By default, calling ExecNode outside of a DAG describing function will raise an error.

However, the user can control this behavior by setting the environment variable TAWAZI_EXECNODE_OUTSIDE_DAG_BEHAVIOR to:

  1. "error": raise an error if an ExecNode is called outside of DAG description (default)
  2. "warning": raise a warning if an ExecNode is called outside of DAG description, but execute the wrapped function anyway
  3. "ignore": execute the wrapped function anyway.

This way, ExecNode can still be called outside of a DAG. It will raise a warning.

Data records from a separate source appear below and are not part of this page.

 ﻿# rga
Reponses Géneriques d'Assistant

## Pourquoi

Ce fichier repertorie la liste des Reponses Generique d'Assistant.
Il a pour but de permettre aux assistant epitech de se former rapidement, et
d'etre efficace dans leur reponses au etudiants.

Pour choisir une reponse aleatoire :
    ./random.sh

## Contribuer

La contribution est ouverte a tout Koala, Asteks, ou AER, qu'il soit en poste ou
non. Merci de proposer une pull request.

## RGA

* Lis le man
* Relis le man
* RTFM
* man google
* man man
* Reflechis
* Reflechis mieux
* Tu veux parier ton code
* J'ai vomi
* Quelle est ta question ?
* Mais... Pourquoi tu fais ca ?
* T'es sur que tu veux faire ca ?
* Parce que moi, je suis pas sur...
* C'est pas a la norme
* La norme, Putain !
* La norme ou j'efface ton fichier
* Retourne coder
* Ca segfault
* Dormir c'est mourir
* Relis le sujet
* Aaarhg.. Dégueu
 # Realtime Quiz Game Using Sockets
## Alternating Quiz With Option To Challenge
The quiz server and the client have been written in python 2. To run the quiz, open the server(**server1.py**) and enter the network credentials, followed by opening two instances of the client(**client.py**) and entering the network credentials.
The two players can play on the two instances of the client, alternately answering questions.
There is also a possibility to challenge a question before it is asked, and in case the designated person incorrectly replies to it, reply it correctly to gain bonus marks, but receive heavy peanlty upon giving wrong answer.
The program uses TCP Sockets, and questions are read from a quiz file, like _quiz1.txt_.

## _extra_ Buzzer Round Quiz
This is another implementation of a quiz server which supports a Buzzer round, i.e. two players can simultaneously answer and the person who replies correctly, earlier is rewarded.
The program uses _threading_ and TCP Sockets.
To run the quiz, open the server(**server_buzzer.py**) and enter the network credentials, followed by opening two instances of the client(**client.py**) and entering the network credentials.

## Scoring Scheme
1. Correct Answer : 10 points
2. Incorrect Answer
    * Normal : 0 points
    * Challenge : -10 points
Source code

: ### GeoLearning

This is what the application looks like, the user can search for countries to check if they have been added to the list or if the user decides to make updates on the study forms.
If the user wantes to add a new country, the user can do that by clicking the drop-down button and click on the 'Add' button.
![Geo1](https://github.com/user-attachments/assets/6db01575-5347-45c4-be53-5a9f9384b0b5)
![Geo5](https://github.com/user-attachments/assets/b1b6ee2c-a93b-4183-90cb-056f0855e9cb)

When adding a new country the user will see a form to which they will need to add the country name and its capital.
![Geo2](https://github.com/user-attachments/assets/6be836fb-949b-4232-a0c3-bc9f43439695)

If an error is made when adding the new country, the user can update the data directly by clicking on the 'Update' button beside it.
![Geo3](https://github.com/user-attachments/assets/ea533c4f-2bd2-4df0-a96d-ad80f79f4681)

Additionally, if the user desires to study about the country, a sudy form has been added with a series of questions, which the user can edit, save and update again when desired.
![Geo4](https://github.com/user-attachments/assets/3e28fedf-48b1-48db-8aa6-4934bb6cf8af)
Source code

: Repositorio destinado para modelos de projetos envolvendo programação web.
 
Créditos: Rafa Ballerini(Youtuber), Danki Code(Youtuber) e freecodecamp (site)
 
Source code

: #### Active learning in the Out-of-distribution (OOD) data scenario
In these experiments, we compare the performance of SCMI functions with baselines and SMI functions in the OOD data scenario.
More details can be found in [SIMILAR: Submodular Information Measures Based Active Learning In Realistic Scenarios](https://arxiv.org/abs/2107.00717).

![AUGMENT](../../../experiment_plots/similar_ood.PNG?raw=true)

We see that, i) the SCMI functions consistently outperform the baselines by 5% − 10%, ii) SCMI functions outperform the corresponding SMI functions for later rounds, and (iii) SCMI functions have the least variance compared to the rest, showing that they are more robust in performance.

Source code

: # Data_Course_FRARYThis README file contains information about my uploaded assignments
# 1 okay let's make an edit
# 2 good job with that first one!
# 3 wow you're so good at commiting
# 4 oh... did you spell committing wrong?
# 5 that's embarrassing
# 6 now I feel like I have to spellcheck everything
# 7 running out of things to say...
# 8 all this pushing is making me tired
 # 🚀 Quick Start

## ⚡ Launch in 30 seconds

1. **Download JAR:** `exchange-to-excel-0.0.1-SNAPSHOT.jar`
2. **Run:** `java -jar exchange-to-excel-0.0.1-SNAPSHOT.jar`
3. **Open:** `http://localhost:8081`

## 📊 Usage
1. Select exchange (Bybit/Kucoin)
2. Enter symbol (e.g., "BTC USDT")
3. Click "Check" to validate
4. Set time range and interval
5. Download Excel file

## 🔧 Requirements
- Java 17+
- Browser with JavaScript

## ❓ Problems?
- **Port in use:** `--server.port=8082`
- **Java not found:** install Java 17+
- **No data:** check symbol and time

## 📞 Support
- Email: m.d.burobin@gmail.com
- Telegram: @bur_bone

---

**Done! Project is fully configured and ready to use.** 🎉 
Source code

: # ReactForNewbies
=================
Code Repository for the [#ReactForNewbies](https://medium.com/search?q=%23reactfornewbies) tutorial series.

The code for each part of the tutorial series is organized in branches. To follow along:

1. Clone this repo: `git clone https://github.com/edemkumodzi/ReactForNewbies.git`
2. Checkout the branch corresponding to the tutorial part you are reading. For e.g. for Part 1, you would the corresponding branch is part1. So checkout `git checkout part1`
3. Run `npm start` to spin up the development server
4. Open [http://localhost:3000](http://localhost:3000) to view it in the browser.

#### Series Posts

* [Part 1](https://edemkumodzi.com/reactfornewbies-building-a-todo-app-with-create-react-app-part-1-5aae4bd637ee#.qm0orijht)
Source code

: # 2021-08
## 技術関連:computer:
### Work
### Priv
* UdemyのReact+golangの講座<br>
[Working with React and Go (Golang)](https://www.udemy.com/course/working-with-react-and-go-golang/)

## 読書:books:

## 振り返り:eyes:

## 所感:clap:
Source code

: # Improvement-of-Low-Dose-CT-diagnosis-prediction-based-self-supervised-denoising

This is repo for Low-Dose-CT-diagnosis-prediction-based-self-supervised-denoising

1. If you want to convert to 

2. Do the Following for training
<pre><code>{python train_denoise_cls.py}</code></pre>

# set environment variable to warning
from tawazi import cfg
cfg.TAWAZI_EXECNODE_OUTSIDE_DAG_BEHAVIOR = "warning"

display('Hello World!')
# <stdin>:1: UserWarning: Invoking LazyExecNode display ~ | <0x7fdc03d4ebb0> outside of a `DAG`. Executing wrapped function instead of describing dependency.
# prints Hello World!

This makes it possible - in some cases - to debug your code outside Tawazi's scheduler and see the data movements between different ExecNodes. Simply remove @dag from the pipeline function and run it again.

@dag
def pipeline(x):
  x_lo = decr(x)
  x_hi = incr(x)
  display(x_hi)
  display(x_lo)
  return x

assert pipeline(10) == 10

#@dag  # comment out the decorator
def pipeline(x):
  x_lo = decr(x)
  x_hi = incr(x)  # put breakpoint here and debug!
  display(x_hi)
  display(x_lo)
  return x

assert pipeline(10) == 10

Parallelism

You can use Tawazi to make your non CPU-Bound code Faster

from time import sleep, time

@xn
def a():
    print("Function 'a' is running", flush=True)
    sleep(1)
    return "A"

@xn
def b():
    print("Function 'b' is running", flush=True)
    sleep(1)
    return "B"

@xn
def c(a, b):
    print("Function 'c' is running", flush=True)
    print(f"Function 'c' received {a} from 'a' & {b} from 'b'", flush=True)
    return f"{a} + {b} = C"

@dag(max_concurrency=2)
def pipeline():
  res_a = a()
  res_b = b()
  res_c = c(res_a, res_b)
  return res_c

t0 = time()
# executing the dag takes a single line of code
res = pipeline()
execution_time = time() - t0
assert execution_time < 1.5  # a() and b() are executed in parallel
print(f"Graph execution took {execution_time:.2f} seconds")
print(f"res = {res}")
As you can see, the execution time of pipeline takes less than 2 seconds, which means that some part of the code ran in parallel to the other

DAG is like a normal function

You can pass in arguments to the pipeline and get returned results back like normal functions:

from tawazi import xn, dag
@xn
def xn1(i):
  return i+1

@xn
def xn2(i, j=1):
  return i + j + 1

@dag
def pipeline(i=0):
  res1 = xn1(i)
  res2 = xn2(res1)
  return res2

# run pipeline with default parameters
assert pipeline() == 3
# run pipeline with passed parameters
assert pipeline(1) == 4
Currently you can not pass in named parameters to the DAG (will be supported in future releases). (This should not be confused with passing keyworded arguments to ExecNodes which is possible)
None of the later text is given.